-- Opening Marker --

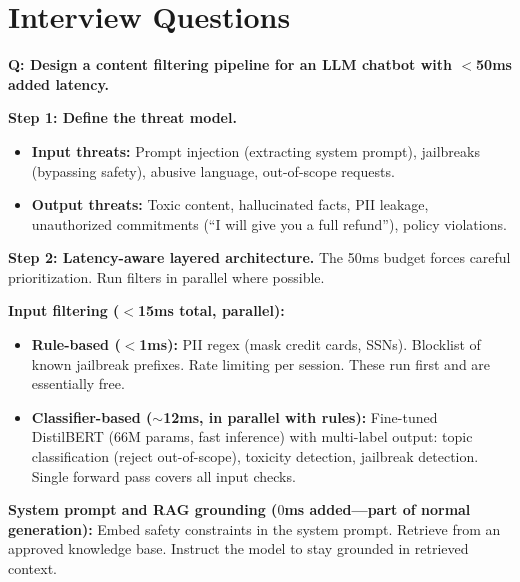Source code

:\section{Interview Questions}
\label{sec:safety_interview}


\begin{interviewq}
\textbf{Q: Design a content filtering pipeline for an LLM chatbot with $<$50ms added latency.}

 \quad {} \quad \badgefreq{\freqhigh}

\stronganswer

\textbf{Step 1: Define the threat model.}
\begin{itemize}
    \item \textbf{Input threats:} Prompt injection (extracting system prompt), jailbreaks (bypassing safety), abusive language, out-of-scope requests.
    \item \textbf{Output threats:} Toxic content, hallucinated facts, PII leakage, unauthorized commitments (``I will give you a full refund''), policy violations.
\end{itemize}

\textbf{Step 2: Latency-aware layered architecture.} The 50ms budget forces careful prioritization. Run filters in parallel where possible.

\textbf{Input filtering ($<$15ms total, parallel):}
\begin{itemize}
    \item \textbf{Rule-based ($<$1ms):} PII regex (mask credit cards, SSNs). Blocklist of known jailbreak prefixes. Rate limiting per session. These run first and are essentially free.
    \item \textbf{Classifier-based ($\sim$12ms, in parallel with rules):} Fine-tuned DistilBERT (66M params, fast inference) with multi-label output: topic classification (reject out-of-scope), toxicity detection, jailbreak detection. Single forward pass covers all input checks.
\end{itemize}

\textbf{System prompt and RAG grounding ($0$ms added---part of normal generation):} Embed safety constraints in the system prompt. Retrieve from an approved knowledge base. Instruct the model to stay grounded in retrieved context.


\end{interviewq}
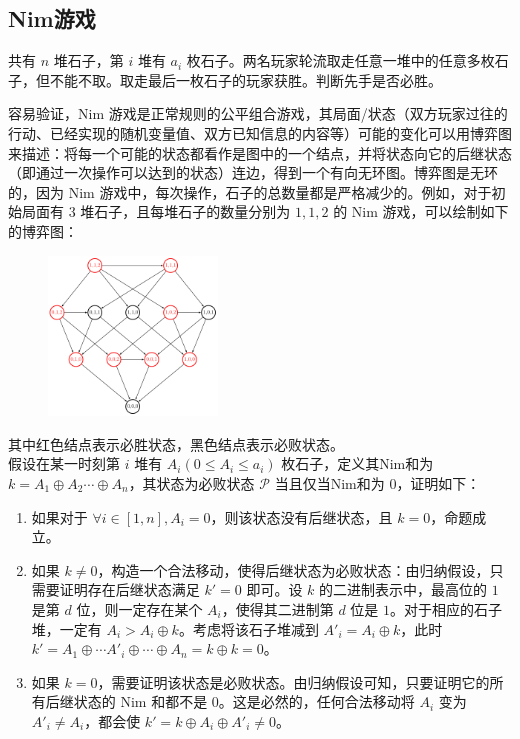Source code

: \documentclass[12pt,a4paper]{article}
\begin{document}
\subsection{Nim游戏}
\begin{mdframed}[leftline=true, linewidth=2pt, linecolor=gray]
	共有 $n$ 堆石子，第 $i$ 堆有 $a_i$ 枚石子。两名玩家轮流取走任意一堆中的任意多枚石子，但不能不取。取走最后一枚石子的玩家获胜。判断先手是否必胜。
\end{mdframed}
容易验证，Nim 游戏是正常规则的公平组合游戏，其局面/状态（双方玩家过往的行动、已经实现的随机变量值、双方已知信息的内容等）可能的变化可以用博弈图来描述：将每一个可能的状态都看作是图中的一个结点，并将状态向它的后继状态（即通过一次操作可以达到的状态）连边，得到一个有向无环图。博弈图是无环的，因为 Nim 游戏中，每次操作，石子的总数量都是严格减少的。例如，对于初始局面有 $3$ 堆石子，且每堆石子的数量分别为 $1,1,2$ 的 Nim 游戏，可以绘制如下的博弈图：
\begin{figure}[H]
	\centering
	\includegraphics[width=0.4\textwidth]{game1.png}
\end{figure}
\noindent 其中红色结点表示必胜状态，黑色结点表示必败状态。\\
假设在某一时刻第 $i$ 堆有 $A_i(0\le A_i\le a_i)$ 枚石子，定义其Nim和为 $k=A_1\oplus A_2\cdots\oplus A_n$，其状态为必败状态 $\mathcal P$ 当且仅当Nim和为 $0$，证明如下：
\begin{enumerate}
	\item 如果对于 $\forall i\in[1,n],A_i=0$，则该状态没有后继状态，且 $k=0$，命题成立。
	\item 如果 $k\ne0$，构造一个合法移动，使得后继状态为必败状态：由归纳假设，只需要证明存在后继状态满足 $k'=0$ 即可。设 $k$ 的二进制表示中，最高位的 $1$ 是第 $d$ 位，则一定存在某个 $A_i$，使得其二进制第 $d$ 位是 $1$。对于相应的石子堆，一定有 $A_i>A_i\oplus k$。考虑将该石子堆减到 $A'_i=A_i\oplus k$，此时 $k'=A_1\oplus\cdots A'_i\oplus\cdots\oplus A_n=k\oplus k=0$。
	\item 如果 $k=0$，需要证明该状态是必败状态。由归纳假设可知，只要证明它的所有后继状态的 Nim 和都不是 $0$。这是必然的，任何合法移动将 $A_i$ 变为 $A'_i\neq A_i$，都会使 $k'=k\oplus A_i\oplus A'_i\ne0$。
\end{enumerate}
\end{document}
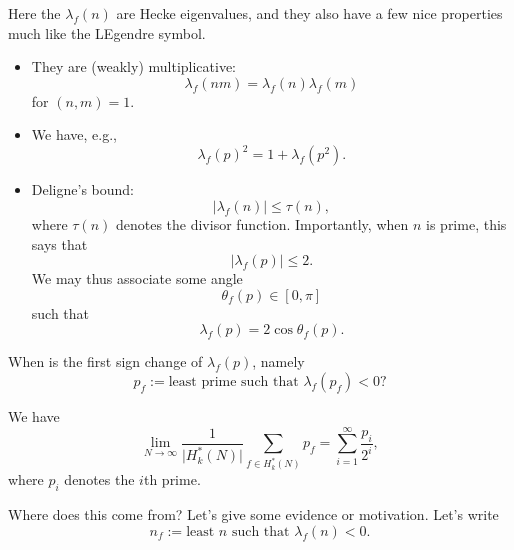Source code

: \documentclass[reqno]{amsart} 
\begin{document}
Here the $\lambda_f (n) $ are Hecke eigenvalues, and they also have a few nice properties much like the LEgendre symbol.
\begin{itemize}
\item They are (weakly) multiplicative:
  \begin{equation*}
    \lambda_f (n m ) = \lambda_f (n) \lambda_f (m)
  \end{equation*}
  for $(n, m ) = 1$.
\item We have, e.g.,
  \begin{equation*}
    \lambda_f (p)^2 = 1 + \lambda_f (p^2 ).
  \end{equation*}
\item Deligne's bound:
  \begin{equation*}
    \lvert \lambda_f (n)  \rvert \leq \tau (n),
  \end{equation*}
  where $\tau (n)$ denotes the divisor function.  Importantly, when $n$ is prime, this says that
  \begin{equation*}
    \lvert \lambda_f (p) \rvert \leq 2.
  \end{equation*}
  We may thus associate some angle
  \begin{equation*}
    \theta_f (p) \in [0, \pi ]
  \end{equation*}
  such that
  \begin{equation*}
    \lambda_f (p) = 2 \cos \theta_f (p).
  \end{equation*}
\end{itemize}
\begin{question}
  When is the first sign change of $\lambda_f (p)$, namely
  \begin{equation*}
    p_f := \text{least prime such that } \lambda_f (p_f ) < 0?
  \end{equation*}
\end{question}
\begin{theorem}[V]
  We have
  \begin{equation*}
    \lim_{N \rightarrow \infty } \frac{1 }{ \lvert H_k^\ast (N)  \rvert}
    \sum_{f \in H_k^\ast (N) } p_f
    = \sum_{i = 1 }^\infty
    \frac{p_i }{ 2^i },
  \end{equation*}
  where $p_i $ denotes the $i$th prime.
\end{theorem}
Where does this come from?  Let's give some evidence or motivation.  Let's write
\begin{equation*}
  n_f := \text{least $n$ such that } \lambda_f (n) < 0.
\end{equation*}
\end{document}
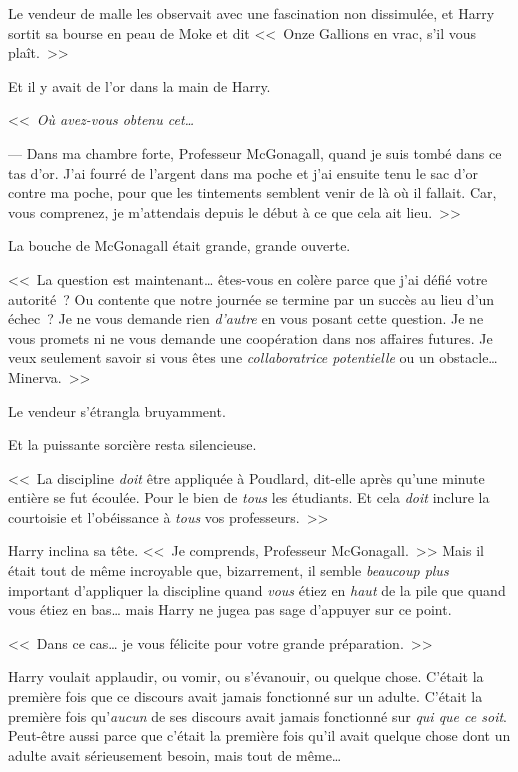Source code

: Le vendeur de malle les observait avec une fascination non dissimulée, et Harry sortit sa bourse en peau de Moke et dit <<~Onze Gallions en vrac, s'il vous plaît.~>>

Et il y avait de l'or dans la main de Harry.

<<~\emph{Où avez-vous obtenu cet…}

--- Dans ma chambre forte, Professeur McGonagall, quand je suis tombé dans ce tas d'or. J'ai fourré de l'argent dans ma poche et j'ai ensuite tenu le sac d'or contre ma poche, pour que les tintements semblent venir de là où il fallait. Car, vous comprenez, je m'attendais depuis le début à ce que cela ait lieu.~>>

La bouche de McGonagall était grande, grande ouverte.

<<~La question est maintenant… êtes-vous en colère parce que j'ai défié votre autorité~? Ou contente que notre journée se termine par un succès au lieu d'un échec~? Je ne vous demande rien \emph{d'autre} en vous posant cette question. Je ne vous promets ni ne vous demande une coopération dans nos affaires futures. Je veux seulement savoir si vous êtes une \emph{collaboratrice potentielle} ou un obstacle… Minerva.~>>

Le vendeur s'étrangla bruyamment.

Et la puissante sorcière resta silencieuse.

<<~La discipline \emph{doit} être appliquée à Poudlard, dit-elle après qu'une minute entière se fut écoulée. Pour le bien de \emph{tous} les étudiants. Et cela \emph{doit} inclure la courtoisie et l'obéissance à \emph{tous} vos professeurs.~>>

Harry inclina sa tête. <<~Je comprends, Professeur McGonagall.~>> Mais il était tout de même incroyable que, bizarrement, il semble \emph{beaucoup plus} important d'appliquer la discipline quand \emph{vous} étiez en \emph{haut} de la pile que quand vous étiez en bas… mais Harry ne jugea pas sage d'appuyer sur ce point.

<<~Dans ce cas… je vous félicite pour votre grande préparation.~>>

Harry voulait applaudir, ou vomir, ou s'évanouir, ou quelque chose. C'était la première fois que ce discours avait jamais fonctionné sur un adulte. C'était la première fois qu'\emph{aucun} de ses discours avait jamais fonctionné sur \emph{qui que ce soit}. Peut-être aussi parce que c'était la première fois qu'il avait quelque chose dont un adulte avait sérieusement besoin, mais tout de même…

-- Closing Marker --

> **Required work**
Reply with nothing but the number of lines in the data that include the word "label".

> **Written response**
2